Exercise description:
Please restate the data that follows, leaving every word in place.

[Entries supplied — start]

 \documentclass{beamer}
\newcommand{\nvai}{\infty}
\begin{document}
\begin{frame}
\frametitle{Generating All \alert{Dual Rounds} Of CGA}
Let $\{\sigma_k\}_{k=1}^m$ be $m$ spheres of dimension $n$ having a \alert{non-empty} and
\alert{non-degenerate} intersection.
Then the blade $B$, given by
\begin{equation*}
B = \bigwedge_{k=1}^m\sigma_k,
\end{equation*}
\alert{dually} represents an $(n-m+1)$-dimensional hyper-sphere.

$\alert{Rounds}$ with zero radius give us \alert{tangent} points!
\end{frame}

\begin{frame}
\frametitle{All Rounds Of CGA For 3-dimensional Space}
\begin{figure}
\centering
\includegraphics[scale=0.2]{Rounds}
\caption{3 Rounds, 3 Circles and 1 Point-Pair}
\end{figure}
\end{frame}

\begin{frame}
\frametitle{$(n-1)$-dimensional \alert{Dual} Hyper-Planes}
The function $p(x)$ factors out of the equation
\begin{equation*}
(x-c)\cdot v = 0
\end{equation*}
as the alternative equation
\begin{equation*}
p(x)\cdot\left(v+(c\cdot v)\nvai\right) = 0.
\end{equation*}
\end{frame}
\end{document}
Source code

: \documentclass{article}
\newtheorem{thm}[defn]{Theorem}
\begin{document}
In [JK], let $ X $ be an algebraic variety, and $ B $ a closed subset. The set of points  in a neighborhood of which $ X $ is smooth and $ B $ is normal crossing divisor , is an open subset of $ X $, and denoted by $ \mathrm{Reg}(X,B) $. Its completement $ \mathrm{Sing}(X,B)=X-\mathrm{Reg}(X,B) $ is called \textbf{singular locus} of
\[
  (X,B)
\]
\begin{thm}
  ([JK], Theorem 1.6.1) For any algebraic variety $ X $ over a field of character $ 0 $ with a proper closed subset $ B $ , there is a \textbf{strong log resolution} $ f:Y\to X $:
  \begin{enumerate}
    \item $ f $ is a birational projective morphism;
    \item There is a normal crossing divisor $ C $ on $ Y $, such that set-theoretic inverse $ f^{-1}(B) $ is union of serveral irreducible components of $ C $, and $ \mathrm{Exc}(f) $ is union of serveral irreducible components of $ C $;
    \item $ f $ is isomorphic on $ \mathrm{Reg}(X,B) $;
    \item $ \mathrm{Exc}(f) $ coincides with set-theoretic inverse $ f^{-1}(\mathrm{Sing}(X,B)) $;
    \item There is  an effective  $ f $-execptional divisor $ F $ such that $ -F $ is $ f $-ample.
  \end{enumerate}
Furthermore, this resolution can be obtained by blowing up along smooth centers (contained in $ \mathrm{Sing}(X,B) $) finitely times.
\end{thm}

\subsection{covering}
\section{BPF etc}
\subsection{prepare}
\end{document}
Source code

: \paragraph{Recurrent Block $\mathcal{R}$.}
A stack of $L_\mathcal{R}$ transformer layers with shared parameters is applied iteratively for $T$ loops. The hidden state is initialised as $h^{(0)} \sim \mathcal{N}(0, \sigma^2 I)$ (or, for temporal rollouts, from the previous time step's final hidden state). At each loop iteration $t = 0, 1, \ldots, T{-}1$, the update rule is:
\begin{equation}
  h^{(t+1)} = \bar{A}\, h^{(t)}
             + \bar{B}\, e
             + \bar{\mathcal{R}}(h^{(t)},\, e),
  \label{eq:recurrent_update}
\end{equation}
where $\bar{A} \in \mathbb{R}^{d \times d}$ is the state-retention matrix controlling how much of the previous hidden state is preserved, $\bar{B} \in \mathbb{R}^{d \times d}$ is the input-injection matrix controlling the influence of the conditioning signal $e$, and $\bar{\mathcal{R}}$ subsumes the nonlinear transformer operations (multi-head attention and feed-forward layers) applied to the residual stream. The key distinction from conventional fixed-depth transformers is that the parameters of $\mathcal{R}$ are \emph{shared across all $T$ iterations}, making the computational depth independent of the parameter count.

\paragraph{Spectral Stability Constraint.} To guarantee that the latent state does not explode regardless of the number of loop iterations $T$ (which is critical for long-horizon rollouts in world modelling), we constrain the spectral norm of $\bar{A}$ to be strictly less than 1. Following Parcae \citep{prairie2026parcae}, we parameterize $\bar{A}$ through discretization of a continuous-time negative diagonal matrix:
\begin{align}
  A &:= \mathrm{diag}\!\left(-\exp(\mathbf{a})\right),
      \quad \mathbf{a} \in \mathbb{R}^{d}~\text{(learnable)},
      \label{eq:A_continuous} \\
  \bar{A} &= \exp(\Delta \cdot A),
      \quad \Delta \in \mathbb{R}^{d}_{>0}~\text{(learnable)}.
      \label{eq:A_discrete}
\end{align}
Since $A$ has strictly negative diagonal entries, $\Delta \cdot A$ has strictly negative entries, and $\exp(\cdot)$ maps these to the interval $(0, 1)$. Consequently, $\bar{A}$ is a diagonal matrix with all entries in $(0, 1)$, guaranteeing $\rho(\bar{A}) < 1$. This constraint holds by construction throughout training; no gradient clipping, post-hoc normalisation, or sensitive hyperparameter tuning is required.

[Entries supplied — finish]

Solution to this task:
 \documentclass{beamer}
\newcommand{\nvai}{\infty}
\begin{document}
\begin{frame}
\frametitle{Generating All \alert{Dual Rounds} Of CGA}
Let $\{\sigma_k\}_{k=1}^m$ be $m$ spheres of dimension $n$ having a \alert{non-empty} and
\alert{non-degenerate} intersection.
Then the blade $B$, given by
\begin{equation*}
B = \bigwedge_{k=1}^m\sigma_k,
\end{equation*}
\alert{dually} represents an $(n-m+1)$-dimensional hyper-sphere.

$\alert{Rounds}$ with zero radius give us \alert{tangent} points!
\end{frame}

\begin{frame}
\frametitle{All Rounds Of CGA For 3-dimensional Space}
\begin{figure}
\centering
\includegraphics[scale=0.2]{Rounds}
\caption{3 Rounds, 3 Circles and 1 Point-Pair}
\end{figure}
\end{frame}

\begin{frame}
\frametitle{$(n-1)$-dimensional \alert{Dual} Hyper-Planes}
The function $p(x)$ factors out of the equation
\begin{equation*}
(x-c)\cdot v = 0
\end{equation*}
as the alternative equation
\begin{equation*}
p(x)\cdot\left(v+(c\cdot v)\nvai\right) = 0.
\end{equation*}
\end{frame}
\end{document}
Source code

: \documentclass{article}
\newtheorem{thm}[defn]{Theorem}
\begin{document}
In [JK], let $ X $ be an algebraic variety, and $ B $ a closed subset. The set of points  in a neighborhood of which $ X $ is smooth and $ B $ is normal crossing divisor , is an open subset of $ X $, and denoted by $ \mathrm{Reg}(X,B) $. Its completement $ \mathrm{Sing}(X,B)=X-\mathrm{Reg}(X,B) $ is called \textbf{singular locus} of
\[
  (X,B)
\]
\begin{thm}
  ([JK], Theorem 1.6.1) For any algebraic variety $ X $ over a field of character $ 0 $ with a proper closed subset $ B $ , there is a \textbf{strong log resolution} $ f:Y\to X $:
  \begin{enumerate}
    \item $ f $ is a birational projective morphism;
    \item There is a normal crossing divisor $ C $ on $ Y $, such that set-theoretic inverse $ f^{-1}(B) $ is union of serveral irreducible components of $ C $, and $ \mathrm{Exc}(f) $ is union of serveral irreducible components of $ C $;
    \item $ f $ is isomorphic on $ \mathrm{Reg}(X,B) $;
    \item $ \mathrm{Exc}(f) $ coincides with set-theoretic inverse $ f^{-1}(\mathrm{Sing}(X,B)) $;
    \item There is  an effective  $ f $-execptional divisor $ F $ such that $ -F $ is $ f $-ample.
  \end{enumerate}
Furthermore, this resolution can be obtained by blowing up along smooth centers (contained in $ \mathrm{Sing}(X,B) $) finitely times.
\end{thm}

\subsection{covering}
\section{BPF etc}
\subsection{prepare}
\end{document}
Source code

: \paragraph{Recurrent Block $\mathcal{R}$.}
A stack of $L_\mathcal{R}$ transformer layers with shared parameters is applied iteratively for $T$ loops. The hidden state is initialised as $h^{(0)} \sim \mathcal{N}(0, \sigma^2 I)$ (or, for temporal rollouts, from the previous time step's final hidden state). At each loop iteration $t = 0, 1, \ldots, T{-}1$, the update rule is:
\begin{equation}
  h^{(t+1)} = \bar{A}\, h^{(t)}
             + \bar{B}\, e
             + \bar{\mathcal{R}}(h^{(t)},\, e),
  \label{eq:recurrent_update}
\end{equation}
where $\bar{A} \in \mathbb{R}^{d \times d}$ is the state-retention matrix controlling how much of the previous hidden state is preserved, $\bar{B} \in \mathbb{R}^{d \times d}$ is the input-injection matrix controlling the influence of the conditioning signal $e$, and $\bar{\mathcal{R}}$ subsumes the nonlinear transformer operations (multi-head attention and feed-forward layers) applied to the residual stream. The key distinction from conventional fixed-depth transformers is that the parameters of $\mathcal{R}$ are \emph{shared across all $T$ iterations}, making the computational depth independent of the parameter count.

\paragraph{Spectral Stability Constraint.} To guarantee that the latent state does not explode regardless of the number of loop iterations $T$ (which is critical for long-horizon rollouts in world modelling), we constrain the spectral norm of $\bar{A}$ to be strictly less than 1. Following Parcae \citep{prairie2026parcae}, we parameterize $\bar{A}$ through discretization of a continuous-time negative diagonal matrix:
\begin{align}
  A &:= \mathrm{diag}\!\left(-\exp(\mathbf{a})\right),
      \quad \mathbf{a} \in \mathbb{R}^{d}~\text{(learnable)},
      \label{eq:A_continuous} \\
  \bar{A} &= \exp(\Delta \cdot A),
      \quad \Delta \in \mathbb{R}^{d}_{>0}~\text{(learnable)}.
      \label{eq:A_discrete}
\end{align}
Since $A$ has strictly negative diagonal entries, $\Delta \cdot A$ has strictly negative entries, and $\exp(\cdot)$ maps these to the interval $(0, 1)$. Consequently, $\bar{A}$ is a diagonal matrix with all entries in $(0, 1)$, guaranteeing $\rho(\bar{A}) < 1$. This constraint holds by construction throughout training; no gradient clipping, post-hoc normalisation, or sensitive hyperparameter tuning is required.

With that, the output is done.